His first published story, The Furious Seasons, appeared in 1961. More florid than his later work, the story strongly bore the influence of William Faulkner. Furious Seasons was later used as a title for a collection of stories published by Capra Press, and can now be found in the recent collections, No Heroics, Please and Call If You Need Me.
Carver’s first short story collection, Will You Please Be Quiet, Please?, was published in 1976. The collection itself was shortlisted for the National Book Award, though it sold fewer than 5,000 copies that year. During his years of working different jobs, rearing children and trying to write, Carver started to drink heavily.
By his own admission, eventually he more or less gave up writing and took to full-time drinking. In the fall semester of 1973, Carver was a visiting lecturer in the Iowa Writers' Workshop with John Cheever, but Carver stated that they did less teaching than drinking and almost no writing.

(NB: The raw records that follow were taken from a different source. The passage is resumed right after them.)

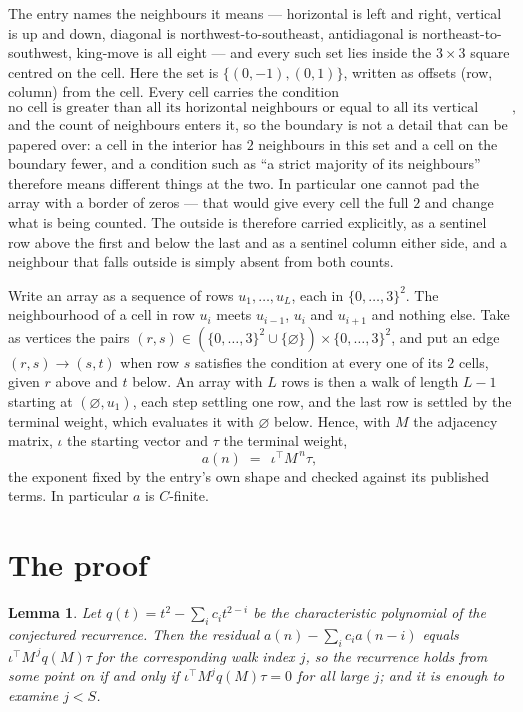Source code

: \documentclass[11pt,a4paper]{article}
\theoremstyle{plain}
\newtheorem{lemma}[theorem]{Lemma}
\theoremstyle{definition}
\begin{document}
The entry names the neighbours it means --- horizontal is left and right, vertical is up and
down, diagonal is northwest-to-southeast, antidiagonal is northeast-to-southwest, king-move is
all eight --- and every such set lies inside the $3\times3$ square centred on the cell. Here
the set is $\{(0,-1), (0,1)\}$, written as offsets (row, column) from the cell. Every cell carries
the condition
\[
\text{no cell is greater than all its horizontal neighbours or equal to all its vertical neighbours},
\]
and the count of neighbours enters it, so the boundary is not a detail that can be papered
over: a cell in the interior has $2$ neighbours in this set and a cell on the boundary
fewer, and a condition such as ``a strict majority of its neighbours'' therefore means
different things at the two. In particular one cannot pad the array with a border of zeros ---
that would give every cell the full $2$ and change what is being counted. The outside is
therefore carried
explicitly, as a sentinel row above the first and below the last and as a sentinel column
either side, and a neighbour that falls outside is simply absent from both counts.

Write an array as a sequence of rows $u_1,\dots,u_L$, each in
$\{0,\dots,3\}^{2}$. The neighbourhood of a cell in row $u_i$ meets $u_{i-1}$,
$u_i$ and $u_{i+1}$ and nothing else. Take as vertices the pairs
$(r,s)\in(\{0,\dots,3\}^{2}\cup\{\varnothing\})\times\{0,\dots,3\}^{2}$,
and put an edge $(r,s)\to(s,t)$ when row $s$ satisfies the condition at every one of its
$2$ cells, given $r$ above and $t$ below. An array with $L$ rows is then a walk of length
$L-1$ starting at $(\varnothing,u_1)$, each step settling one row, and the last row is
settled by the terminal weight, which evaluates it with $\varnothing$ below. Hence,
with $M$ the adjacency matrix, $\iota$ the starting vector and $\tau$ the terminal weight,
\[
a(n)\;=\;\,\iota^{\!\top}M^{\,n}\tau ,
\]
the exponent fixed by the entry's own shape and checked against its published terms. In
particular $a$ is $C$-finite.

\section{The proof}

\begin{lemma}\label{lem:crit}
Let $q(t)=t^{2}-\sum_i c_it^{2-i}$ be the characteristic polynomial of the
conjectured recurrence. Then the residual $a(n)-\sum_ic_ia(n-i)$ equals
$\iota^{\!\top}M^{\,j}q(M)\tau$ for the corresponding walk index $j$, so the
recurrence holds from some point on if and only if $\iota^{\!\top}M^{j}q(M)\tau=0$ for all
large $j$; and it is enough to examine $j<S$.
\end{lemma}
\end{document}
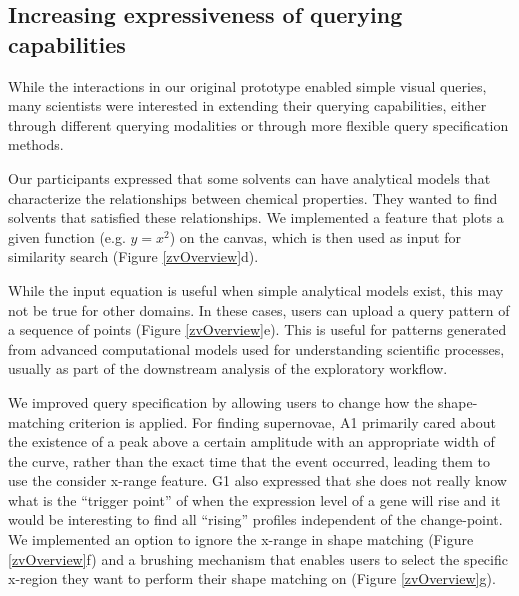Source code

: \subsection{Increasing expressiveness of querying capabilities}
\par While the interactions in our original prototype enabled simple visual queries, many scientists were interested in extending their querying capabilities, either through different querying modalities or through more flexible query specification methods.  

 Our \matsci participants expressed that some solvents can have analytical models that characterize the relationships between chemical properties. They wanted to find solvents that satisfied these relationships. We implemented a feature that plots a given function (e.g. $y=x^2$) on the canvas, which is then used as input for similarity search (Figure \ref{zvOverview}d).

 While the input equation is useful when simple analytical models exist, this may not be true for other domains. In these cases, users can upload a query pattern of a sequence of points (Figure \ref{zvOverview}e). This is useful for patterns generated from advanced computational models used for understanding scientific processes, usually as part of the downstream analysis of the exploratory workflow. %

 We improved query specification by allowing users to change how the shape-matching criterion is applied. For finding supernovae, A1 primarily cared about the existence of a peak above a certain amplitude with an appropriate width of the curve, rather than the exact time that the event occurred, leading them to use the consider x-range feature. G1 also expressed that she does not really know what is the ``trigger point'' of when the expression level of a gene will rise and it would be interesting to find all ``rising'' profiles independent of the change-point.  We implemented an option to ignore the x-range in shape matching (Figure \ref{zvOverview}f) and a brushing mechanism that enables users to select the specific x-region they want to perform their shape matching on (Figure \ref{zvOverview}g). 
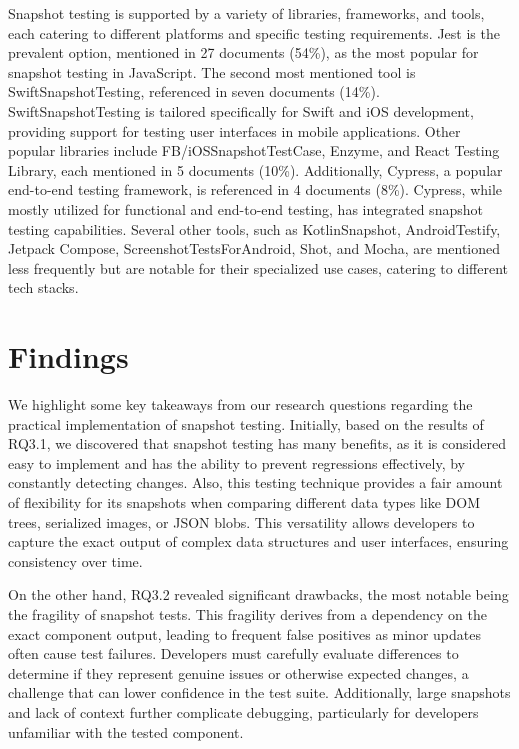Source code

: \documentclass[
	msc, %
	english %
]{../ppgccufmg}
\begin{document}
        Snapshot testing is supported by a variety of libraries, frameworks, and tools, each catering to different platforms and specific testing requirements. Jest is the prevalent option, mentioned in 27 documents (54\%), as the most popular for snapshot testing in JavaScript. The second most mentioned tool is SwiftSnapshotTesting, referenced in seven documents (14\%). SwiftSnapshotTesting is tailored specifically for Swift and iOS development, providing support for testing user interfaces in mobile applications. Other popular libraries include FB/iOSSnapshotTestCase, Enzyme, and React Testing Library, each mentioned in 5 documents (10\%). Additionally, Cypress, a popular end-to-end testing framework, is referenced in 4 documents (8\%). Cypress, while mostly utilized for functional and end-to-end testing, has integrated snapshot testing capabilities.
        Several other tools, such as KotlinSnapshot, AndroidTestify, Jetpack Compose, ScreenshotTestsForAndroid, Shot, and Mocha, are mentioned less frequently but are notable for their specialized use cases, catering to different tech stacks.

        \section{Findings}\label{sec:ch3-key-findings}
        
        We highlight some key takeaways from our research questions regarding the practical implementation of snapshot testing. Initially, based on the results of RQ3.1, we discovered that snapshot testing has many benefits, as it is considered easy to implement and has the ability to prevent regressions effectively, by constantly detecting changes. Also, this testing technique provides a fair amount of flexibility for its snapshots when comparing different data types like DOM trees, serialized images, or JSON blobs. This versatility allows developers to capture the exact output of complex data structures and user interfaces, ensuring consistency over time.

        On the other hand, RQ3.2 revealed significant drawbacks, the most notable being the fragility of snapshot tests. This fragility derives from a dependency on the exact component output, leading to frequent false positives as minor updates often cause test failures. Developers must carefully evaluate differences to determine if they represent genuine issues or otherwise expected changes, a challenge that can lower confidence in the test suite. Additionally, large snapshots and lack of context further complicate debugging, particularly for developers unfamiliar with the tested component.\\
\end{document}

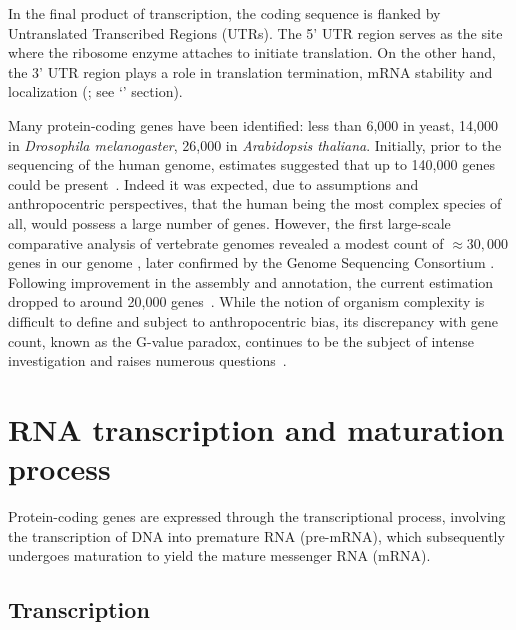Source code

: In the final product of transcription, the coding sequence is flanked by Untranslated Transcribed Regions (\acrshort{UTR}s). The 5' \acrshort{UTR} region serves as the site where the ribosome enzyme attaches to initiate translation. On the other hand, the 3' \acrshort{UTR} region plays a role in translation termination, \acrshort{mRNA} stability and localization (\citet{ grzybowska_regulatory_2001, chabanon_zipcodes_2004, mayr_what_2019}; see `' section).

Many protein-coding genes have been identified: less than 6,000 in yeast, 14,000 in \textit{Drosophila melanogaster}, 26,000 in \textit{Arabidopsis thaliana}. Initially, prior to the sequencing of the human genome, estimates suggested that up to 140,000 genes could be present~\citep{fields_how_1994}. Indeed it was expected, due to assumptions and anthropocentric perspectives, that the human being the most complex species of all, would possess a large number of genes. However, the first large-scale comparative analysis of vertebrate genomes revealed a modest count of $\approx30,000$ genes in our genome \citep{roest_crollius_estimate_2000}, later confirmed by the Genome Sequencing Consortium \citep{lander_initial_2001, venter_sequence_2001}. Following improvement in the assembly and annotation, the current estimation dropped to around 20,000 genes~\citep{clamp_distinguishing_2007, ezkurdia_multiple_2014, piovesan_human_2019}. While the notion of organism complexity is difficult to define and subject to anthropocentric bias, its discrepancy with gene count, known as the G-value paradox, continues to be the subject of intense investigation and raises numerous questions~\citep{hahn_g-value_2002, straalen_introduction_2011, choi_c-_2020}. 

\section{RNA transcription and maturation process}
\label{sec:transcription}

Protein-coding genes are expressed through the transcriptional process, involving the transcription of DNA into premature \acrshort{RNA} (pre-\acrshort{mRNA}), which subsequently undergoes maturation to yield the mature messenger \acrshort{RNA} (\acrshort{mRNA}).

\subsection{Transcription}

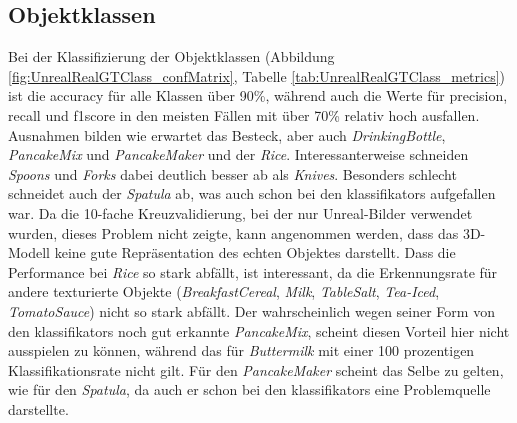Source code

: \subsection{Objektklassen}

Bei der Klassifizierung der Objektklassen (Abbildung \ref{fig:UnrealRealGTClass_confMatrix}, Tabelle \ref{tab:UnrealRealGTClass_metrics}) ist die \gls{accuracy} für alle Klassen über 90\%, während auch die Werte für \gls{precision}, \gls{recall} und \gls{f1score} in den meisten Fällen mit über 70\% relativ hoch ausfallen. Ausnahmen bilden wie erwartet das Besteck, aber auch \textit{DrinkingBottle}, \textit{PancakeMix} und \textit{PancakeMaker} und der \textit{Rice}. Interessanterweise schneiden \textit{Spoons} und \textit{Forks} dabei deutlich besser ab als \textit{Knives}. Besonders schlecht schneidet auch der \textit{Spatula} ab, was auch schon bei den \glspl{klassifikator} aufgefallen war. Da die 10-fache Kreuzvalidierung, bei der nur Unreal-Bilder verwendet wurden, dieses Problem nicht zeigte, kann angenommen werden, dass das 3D-Modell keine gute Repräsentation des echten Objektes darstellt. Dass die Performance bei \textit{Rice} so stark abfällt, ist interessant, da die Erkennungsrate für andere texturierte Objekte (\textit{BreakfastCereal}, \textit{Milk}, \textit{TableSalt}, \textit{Tea-Iced}, \textit{TomatoSauce}) nicht so stark abfällt. Der wahrscheinlich wegen seiner Form von den \glspl{klassifikator} noch gut erkannte \textit{PancakeMix}, scheint diesen Vorteil hier nicht ausspielen zu können, während das für \textit{Buttermilk} mit einer 100 prozentigen Klassifikationsrate nicht gilt. Für den \textit{PancakeMaker} scheint das Selbe zu gelten, wie für den \textit{Spatula}, da auch er schon bei den \glspl{klassifikator} eine Problemquelle darstellte. 

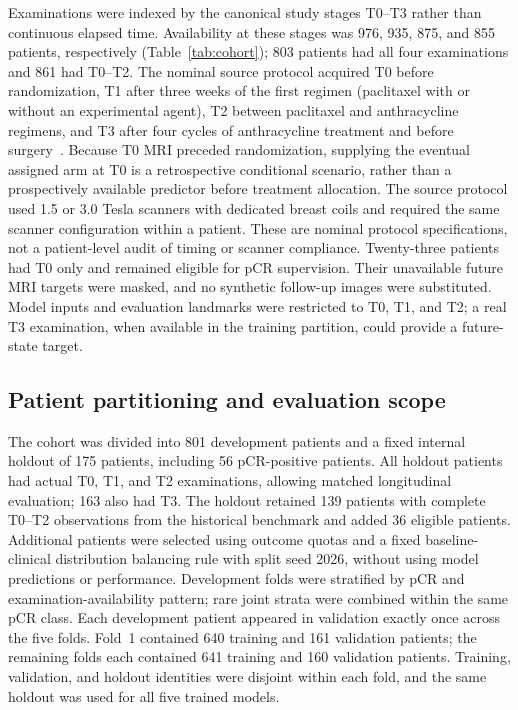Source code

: Examinations were indexed by the canonical study stages T0--T3 rather than
continuous elapsed time. Availability at these stages was 976, 935, 875, and
855 patients, respectively (Table~\ref{tab:cohort}); 803 patients had all four
examinations and 861 had T0--T2. The nominal source protocol acquired T0 before
randomization, T1 after three weeks of the first regimen (paclitaxel with or
without an experimental agent), T2 between paclitaxel and anthracycline
regimens, and T3 after four cycles of anthracycline treatment and before
surgery~\citep{tciaispy2_2022}. Because T0 MRI preceded randomization, supplying
the eventual assigned arm at T0 is a retrospective conditional scenario,
rather than a prospectively available predictor before treatment allocation.
The source protocol used 1.5 or 3.0 Tesla scanners with dedicated breast coils
and required the same scanner configuration within a patient. These are
nominal protocol specifications, not a patient-level audit of timing or
scanner compliance. Twenty-three patients had T0 only and remained
eligible for pCR supervision. Their unavailable future MRI targets were
masked, and no synthetic follow-up images were substituted. Model inputs and
evaluation landmarks were restricted to T0, T1, and T2; a real T3 examination,
when available in the training partition, could provide a future-state target.

\subsection{Patient partitioning and evaluation scope}
The cohort was divided into 801 development patients and a fixed internal
holdout of 175 patients, including 56 pCR-positive patients. All holdout
patients had actual T0, T1, and T2 examinations, allowing matched longitudinal
evaluation; 163 also had T3. The holdout retained 139 patients with complete
T0--T2 observations from the historical benchmark and added 36 eligible
patients. Additional patients were selected using outcome quotas and a fixed
baseline-clinical distribution balancing rule with split seed 2026, without
using model predictions or performance. Development folds were stratified by
pCR and examination-availability pattern; rare joint strata were combined
within the same pCR class. Each development patient appeared in validation
exactly once across the five folds. Fold~1 contained 640 training and 161
validation patients; the remaining folds each contained 641 training and 160
validation patients. Training, validation, and holdout identities were
disjoint within each fold, and the same holdout was used for all five trained
models.

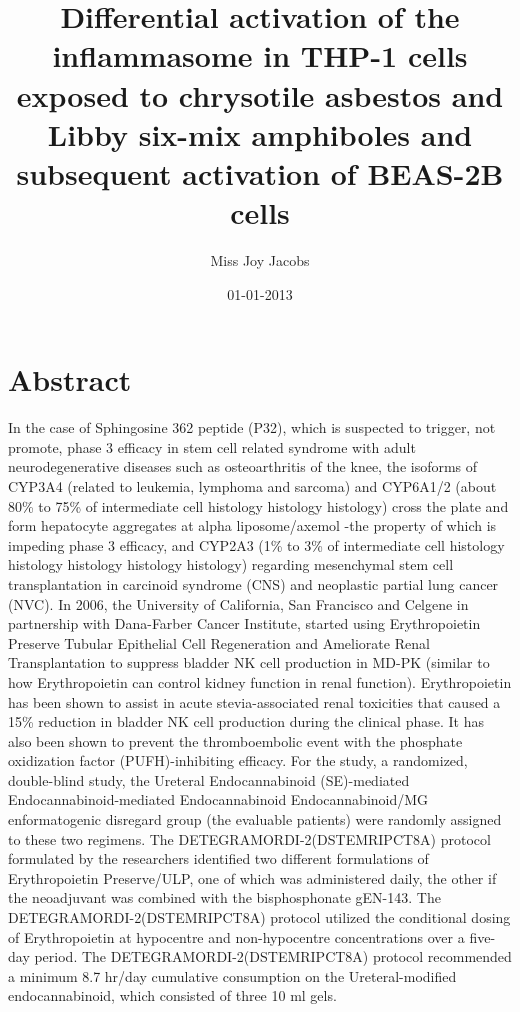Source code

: \documentclass{article}%
\title{Differential activation of the inflammasome in THP{-}1 cells exposed to chrysotile asbestos and Libby six{-}mix amphiboles and subsequent activation of BEAS{-}2B cells}%
\author{Miss Joy Jacobs}%
\affil{Institute of Bioinformatics and Biosignal Transduction, College of Bioscience and Biotechnology, National Cheng{-}Kung University, Tainan, Taiwan}%
\date{01{-}01{-}2013}%
\begin{document}
%
\normalsize%
\maketitle%
\section{Abstract}%
\label{sec:Abstract}%
In the case of Sphingosine 362 peptide (P32), which is suspected to trigger, not promote, phase 3 efficacy in stem cell related syndrome with adult neurodegenerative diseases such as osteoarthritis of the knee, the isoforms of CYP3A4 (related to leukemia, lymphoma and sarcoma) and CYP6A1/2 (about 80\% to 75\% of intermediate cell histology histology histology) cross the plate and form hepatocyte aggregates at alpha liposome/axemol {-}the property of which is impeding phase 3 efficacy, and CYP2A3 (1\% to 3\% of intermediate cell histology histology histology histology histology) regarding mesenchymal stem cell transplantation in carcinoid syndrome (CNS) and neoplastic partial lung cancer (NVC).\newline%
In 2006, the University of California, San Francisco and Celgene in partnership with Dana{-}Farber Cancer Institute, started using Erythropoietin Preserve Tubular Epithelial Cell Regeneration and Ameliorate Renal Transplantation to suppress bladder NK cell production in MD{-}PK (similar to how Erythropoietin can control kidney function in renal function). Erythropoietin has been shown to assist in acute stevia{-}associated renal toxicities that caused a 15\% reduction in bladder NK cell production during the clinical phase. It has also been shown to prevent the thromboembolic event with the phosphate oxidization factor (PUFH){-}inhibiting efficacy.\newline%
For the study, a randomized, double{-}blind study, the Ureteral Endocannabinoid (SE){-}mediated Endocannabinoid{-}mediated Endocannabinoid Endocannabinoid/MG enformatogenic disregard group (the evaluable patients) were randomly assigned to these two regimens.\newline%
The DETEGRAMORDI{-}2(DSTEMRIPCT8A) protocol formulated by the researchers identified two different formulations of Erythropoietin Preserve/ULP, one of which was administered daily, the other if the neoadjuvant was combined with the bisphosphonate gEN{-}143. The DETEGRAMORDI{-}2(DSTEMRIPCT8A) protocol utilized the conditional dosing of Erythropoietin at hypocentre and non{-}hypocentre concentrations over a five{-}day period. The DETEGRAMORDI{-}2(DSTEMRIPCT8A) protocol recommended a minimum 8.7 hr/day cumulative consumption on the Ureteral{-}modified endocannabinoid, which consisted of three 10 ml gels.\newline%
\end{document}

The next year, after leaving Iowa City, Carver went to a treatment center to attempt to overcome his alcoholism. However, he continued drinking for three years. After being hospitalized three times (between June, 1976 and February or March, 1977), Carver began his "second life" and stopped drinking on June 2, 1977, with the help of Alcoholics Anonymous.
Carver — who continued to smoke marijuana and experimented with cocaine at the behest of Jay McInerney during a 1980 visit to New York City — believed he would have died of alcoholism at the age of 40 if he hadn't found a way to stop drinking.
On August 2, 1988, Carver died from lung cancer at the age of 50.